Но потом жизнь сама дала ответ.
Отец нашел там что-то такое, из-за чего его стали часто вызывать в Москву. А уральские курганы оградили от любопытных глаз забором и колючей проволокой. Сначала отцу казалось, что все идет хорошо. Что вот-вот на подходе мощное государственное финансирование исследований. Но вместо этого постепенно все сошло на нет. Их заморозили. Отец переживал. Ездил все время кому-то что-то доказывать. А потом сломался. И совершенно потерял интерес к тому, что составляло дело его жизни.
Чтобы понять тайну мироздания, необязательно долбить камень, сказал Володе потомок бурятских шаманов Кадыр. Надо просто научиться видеть и слышать.
Археология померкла, а музыка осталась. На смене профессии он и потерял несколько лет. На возвращение утерянной формы ушел целый год. Он учился в консерватории, когда отца не стало. Нужно было зарабатывать деньги. У него были еще две младшие сестры. Был момент, когда он хотел уйти из консерватории и заняться чем-то, реально приносящим доход.
Но консерваторская профессура не давала ему покоя. Ему звонили каждый день и говорили, что нельзя зарывать талант в землю. Бог этого не прощает. И в общем-то он благодарен им всем за то, что они не дали ему тогда все бросить. Его уговорили поехать на конкурс молодых виолончелистов в Минск. Последний аргумент оказался решающим: премия на конкурсе – это деньги. Между прочим, на конкурсе Чайковского первая премия – двадцать тысяч долларов. А кто сказал, что он не сможет этого добиться?
На первом же своем конкурсе в Минске он легко, без особого напряга, занял первое место. Тогда Туманский совершенно не думал о том, чем ему грозит это первое место. Именно с этого все и началось. А там, в Минске, его заметили. Пригласили в Питер. В Питере он поступил в консерваторскую аспирантуру. Победил еще на несколько престижных конкурсах сначала в своей стране, потом в Финляндии и в Бельгии. В последние три года конкурсы стали его основным занятием.

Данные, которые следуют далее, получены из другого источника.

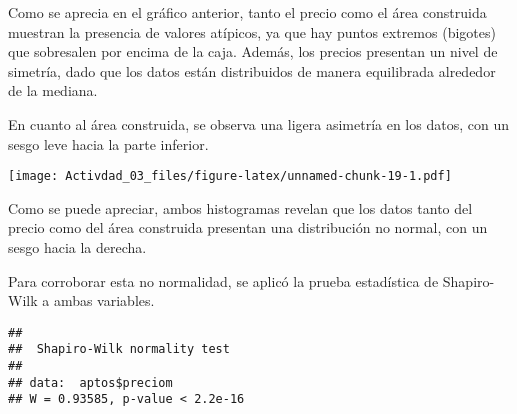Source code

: \documentclass[
]{article}
\newenvironment{Shaded}{\begin{snugshade}}{\end{snugshade}}
\newcommand{\AttributeTok}[1]{\textcolor[rgb]{0.13,0.29,0.53}{#1}}
\newcommand{\CommentTok}[1]{\textcolor[rgb]{0.56,0.35,0.01}{\textit{#1}}}
\newcommand{\DecValTok}[1]{\textcolor[rgb]{0.00,0.00,0.81}{#1}}
\newcommand{\FunctionTok}[1]{\textcolor[rgb]{0.13,0.29,0.53}{\textbf{#1}}}
\newcommand{\NormalTok}[1]{#1}
\newcommand{\SpecialCharTok}[1]{\textcolor[rgb]{0.81,0.36,0.00}{\textbf{#1}}}
\newcommand{\StringTok}[1]{\textcolor[rgb]{0.31,0.60,0.02}{#1}}
\begin{document}
Como se aprecia en el gráfico anterior, tanto el precio como el área
construida muestran la presencia de valores atípicos, ya que hay puntos
extremos (bigotes) que sobresalen por encima de la caja. Además, los
precios presentan un nivel de simetría, dado que los datos están
distribuidos de manera equilibrada alrededor de la mediana.

En cuanto al área construida, se observa una ligera asimetría en los
datos, con un sesgo leve hacia la parte inferior.

\begin{Shaded}
\end{Shaded}

\texttt{[image: Activdad\_03\_files/figure-latex/unnamed-chunk-19-1.pdf]}

Como se puede apreciar, ambos histogramas revelan que los datos tanto
del precio como del área construida presentan una distribución no
normal, con un sesgo hacia la derecha.

Para corroborar esta no normalidad, se aplicó la prueba estadística de
Shapiro-Wilk a ambas variables.

\begin{Shaded}
\end{Shaded}

\begin{verbatim}
## 
##  Shapiro-Wilk normality test
## 
## data:  aptos$preciom
## W = 0.93585, p-value < 2.2e-16
\end{verbatim}
\end{document}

На словах все выходило проще некуда. Но о том, что это тяжелый труд, нервы и жесткая конкуренция, он не сказал мне ни слова.
– Я не могу сказать, что музыку я люблю. Это знаешь как… Вот у тебя волосы рыжие, а у меня виолончель. Примерно так… Это для меня данность. В общем, мне сложно об этом говорить. Единственное, что я знаю точно, – музыка для меня не цель, а средство.